→ Exercise instructions
Print each of the records below, leaving every word as it is.

(Stored data entries)
____

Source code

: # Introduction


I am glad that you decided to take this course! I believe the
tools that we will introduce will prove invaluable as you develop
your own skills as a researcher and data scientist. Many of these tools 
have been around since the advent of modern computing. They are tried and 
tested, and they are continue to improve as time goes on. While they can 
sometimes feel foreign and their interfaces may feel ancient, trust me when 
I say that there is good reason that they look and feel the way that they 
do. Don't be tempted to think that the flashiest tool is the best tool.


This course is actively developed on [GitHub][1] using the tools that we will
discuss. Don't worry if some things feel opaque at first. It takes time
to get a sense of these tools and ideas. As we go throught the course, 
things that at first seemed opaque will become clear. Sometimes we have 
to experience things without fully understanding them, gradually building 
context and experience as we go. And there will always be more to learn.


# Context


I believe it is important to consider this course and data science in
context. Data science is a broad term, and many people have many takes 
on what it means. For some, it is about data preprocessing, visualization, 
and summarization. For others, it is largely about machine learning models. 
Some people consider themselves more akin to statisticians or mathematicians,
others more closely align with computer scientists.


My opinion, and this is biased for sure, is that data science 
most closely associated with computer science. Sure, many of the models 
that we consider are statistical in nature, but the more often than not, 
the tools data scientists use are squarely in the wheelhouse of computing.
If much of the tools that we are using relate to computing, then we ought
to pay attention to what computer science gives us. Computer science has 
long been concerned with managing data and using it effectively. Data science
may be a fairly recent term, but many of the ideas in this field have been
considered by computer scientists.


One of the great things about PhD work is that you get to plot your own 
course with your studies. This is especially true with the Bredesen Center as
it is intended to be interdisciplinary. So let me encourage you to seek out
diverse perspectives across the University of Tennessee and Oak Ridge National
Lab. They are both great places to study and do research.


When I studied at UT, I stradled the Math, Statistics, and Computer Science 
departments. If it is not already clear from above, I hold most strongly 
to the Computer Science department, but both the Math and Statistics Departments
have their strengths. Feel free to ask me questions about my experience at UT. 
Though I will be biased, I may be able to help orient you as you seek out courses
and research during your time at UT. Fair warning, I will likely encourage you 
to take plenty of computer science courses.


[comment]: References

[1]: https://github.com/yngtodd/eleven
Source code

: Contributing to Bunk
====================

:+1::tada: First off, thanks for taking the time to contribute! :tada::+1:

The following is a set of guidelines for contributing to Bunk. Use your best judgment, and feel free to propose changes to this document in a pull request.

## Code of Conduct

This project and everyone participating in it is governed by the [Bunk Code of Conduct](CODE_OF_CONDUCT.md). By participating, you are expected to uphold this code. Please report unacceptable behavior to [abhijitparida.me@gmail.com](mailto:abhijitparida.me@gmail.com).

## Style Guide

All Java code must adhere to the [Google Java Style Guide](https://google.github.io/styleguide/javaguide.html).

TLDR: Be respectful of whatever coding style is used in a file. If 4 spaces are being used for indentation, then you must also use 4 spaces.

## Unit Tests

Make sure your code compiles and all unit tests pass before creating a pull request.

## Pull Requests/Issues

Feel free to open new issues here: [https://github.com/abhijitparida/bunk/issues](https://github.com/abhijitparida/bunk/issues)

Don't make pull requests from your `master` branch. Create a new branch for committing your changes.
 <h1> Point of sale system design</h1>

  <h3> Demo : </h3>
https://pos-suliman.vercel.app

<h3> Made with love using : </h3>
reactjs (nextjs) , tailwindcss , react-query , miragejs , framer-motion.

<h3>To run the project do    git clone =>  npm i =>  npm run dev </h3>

____

→ Solution below
Source code

: # Introduction


I am glad that you decided to take this course! I believe the
tools that we will introduce will prove invaluable as you develop
your own skills as a researcher and data scientist. Many of these tools 
have been around since the advent of modern computing. They are tried and 
tested, and they are continue to improve as time goes on. While they can 
sometimes feel foreign and their interfaces may feel ancient, trust me when 
I say that there is good reason that they look and feel the way that they 
do. Don't be tempted to think that the flashiest tool is the best tool.


This course is actively developed on [GitHub][1] using the tools that we will
discuss. Don't worry if some things feel opaque at first. It takes time
to get a sense of these tools and ideas. As we go throught the course, 
things that at first seemed opaque will become clear. Sometimes we have 
to experience things without fully understanding them, gradually building 
context and experience as we go. And there will always be more to learn.


# Context


I believe it is important to consider this course and data science in
context. Data science is a broad term, and many people have many takes 
on what it means. For some, it is about data preprocessing, visualization, 
and summarization. For others, it is largely about machine learning models. 
Some people consider themselves more akin to statisticians or mathematicians,
others more closely align with computer scientists.


My opinion, and this is biased for sure, is that data science 
most closely associated with computer science. Sure, many of the models 
that we consider are statistical in nature, but the more often than not, 
the tools data scientists use are squarely in the wheelhouse of computing.
If much of the tools that we are using relate to computing, then we ought
to pay attention to what computer science gives us. Computer science has 
long been concerned with managing data and using it effectively. Data science
may be a fairly recent term, but many of the ideas in this field have been
considered by computer scientists.


One of the great things about PhD work is that you get to plot your own 
course with your studies. This is especially true with the Bredesen Center as
it is intended to be interdisciplinary. So let me encourage you to seek out
diverse perspectives across the University of Tennessee and Oak Ridge National
Lab. They are both great places to study and do research.


When I studied at UT, I stradled the Math, Statistics, and Computer Science 
departments. If it is not already clear from above, I hold most strongly 
to the Computer Science department, but both the Math and Statistics Departments
have their strengths. Feel free to ask me questions about my experience at UT. 
Though I will be biased, I may be able to help orient you as you seek out courses
and research during your time at UT. Fair warning, I will likely encourage you 
to take plenty of computer science courses.


[comment]: References

[1]: https://github.com/yngtodd/eleven
Source code

: Contributing to Bunk
====================

:+1::tada: First off, thanks for taking the time to contribute! :tada::+1:

The following is a set of guidelines for contributing to Bunk. Use your best judgment, and feel free to propose changes to this document in a pull request.

## Code of Conduct

This project and everyone participating in it is governed by the [Bunk Code of Conduct](CODE_OF_CONDUCT.md). By participating, you are expected to uphold this code. Please report unacceptable behavior to [abhijitparida.me@gmail.com](mailto:abhijitparida.me@gmail.com).

## Style Guide

All Java code must adhere to the [Google Java Style Guide](https://google.github.io/styleguide/javaguide.html).

TLDR: Be respectful of whatever coding style is used in a file. If 4 spaces are being used for indentation, then you must also use 4 spaces.

## Unit Tests

Make sure your code compiles and all unit tests pass before creating a pull request.

## Pull Requests/Issues

Feel free to open new issues here: [https://github.com/abhijitparida/bunk/issues](https://github.com/abhijitparida/bunk/issues)

Don't make pull requests from your `master` branch. Create a new branch for committing your changes.
 <h1> Point of sale system design</h1>

  <h3> Demo : </h3>
https://pos-suliman.vercel.app

<h3> Made with love using : </h3>
reactjs (nextjs) , tailwindcss , react-query , miragejs , framer-motion.

<h3>To run the project do    git clone =>  npm i =>  npm run dev </h3>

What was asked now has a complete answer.